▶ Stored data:
━━━━━━━━━━

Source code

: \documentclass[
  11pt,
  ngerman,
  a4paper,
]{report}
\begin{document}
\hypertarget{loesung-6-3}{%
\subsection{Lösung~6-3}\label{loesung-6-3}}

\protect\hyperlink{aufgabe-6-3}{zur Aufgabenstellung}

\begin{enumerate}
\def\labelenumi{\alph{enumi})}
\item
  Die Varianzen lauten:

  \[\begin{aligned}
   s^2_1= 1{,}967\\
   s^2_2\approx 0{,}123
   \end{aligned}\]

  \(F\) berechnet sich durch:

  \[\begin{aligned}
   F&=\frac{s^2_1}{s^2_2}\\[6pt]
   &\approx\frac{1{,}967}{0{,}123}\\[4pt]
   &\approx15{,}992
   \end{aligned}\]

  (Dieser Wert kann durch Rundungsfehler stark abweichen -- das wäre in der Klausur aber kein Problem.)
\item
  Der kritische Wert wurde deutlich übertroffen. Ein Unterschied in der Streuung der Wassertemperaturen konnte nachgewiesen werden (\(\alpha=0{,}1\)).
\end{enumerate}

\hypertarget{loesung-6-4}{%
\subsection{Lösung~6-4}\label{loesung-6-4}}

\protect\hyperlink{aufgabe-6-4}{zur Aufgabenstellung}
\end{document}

━━━━━━━━━━

▶ Task:
Copy out each line of the records character for character.

▶ Solution for this task:
Source code

: \documentclass[
  11pt,
  ngerman,
  a4paper,
]{report}
\begin{document}
\hypertarget{loesung-6-3}{%
\subsection{Lösung~6-3}\label{loesung-6-3}}

\protect\hyperlink{aufgabe-6-3}{zur Aufgabenstellung}

\begin{enumerate}
\def\labelenumi{\alph{enumi})}
\item
  Die Varianzen lauten:

  \[\begin{aligned}
   s^2_1= 1{,}967\\
   s^2_2\approx 0{,}123
   \end{aligned}\]

  \(F\) berechnet sich durch:

  \[\begin{aligned}
   F&=\frac{s^2_1}{s^2_2}\\[6pt]
   &\approx\frac{1{,}967}{0{,}123}\\[4pt]
   &\approx15{,}992
   \end{aligned}\]

  (Dieser Wert kann durch Rundungsfehler stark abweichen -- das wäre in der Klausur aber kein Problem.)
\item
  Der kritische Wert wurde deutlich übertroffen. Ein Unterschied in der Streuung der Wassertemperaturen konnte nachgewiesen werden (\(\alpha=0{,}1\)).
\end{enumerate}

\hypertarget{loesung-6-4}{%
\subsection{Lösung~6-4}\label{loesung-6-4}}

\protect\hyperlink{aufgabe-6-4}{zur Aufgabenstellung}
\end{document}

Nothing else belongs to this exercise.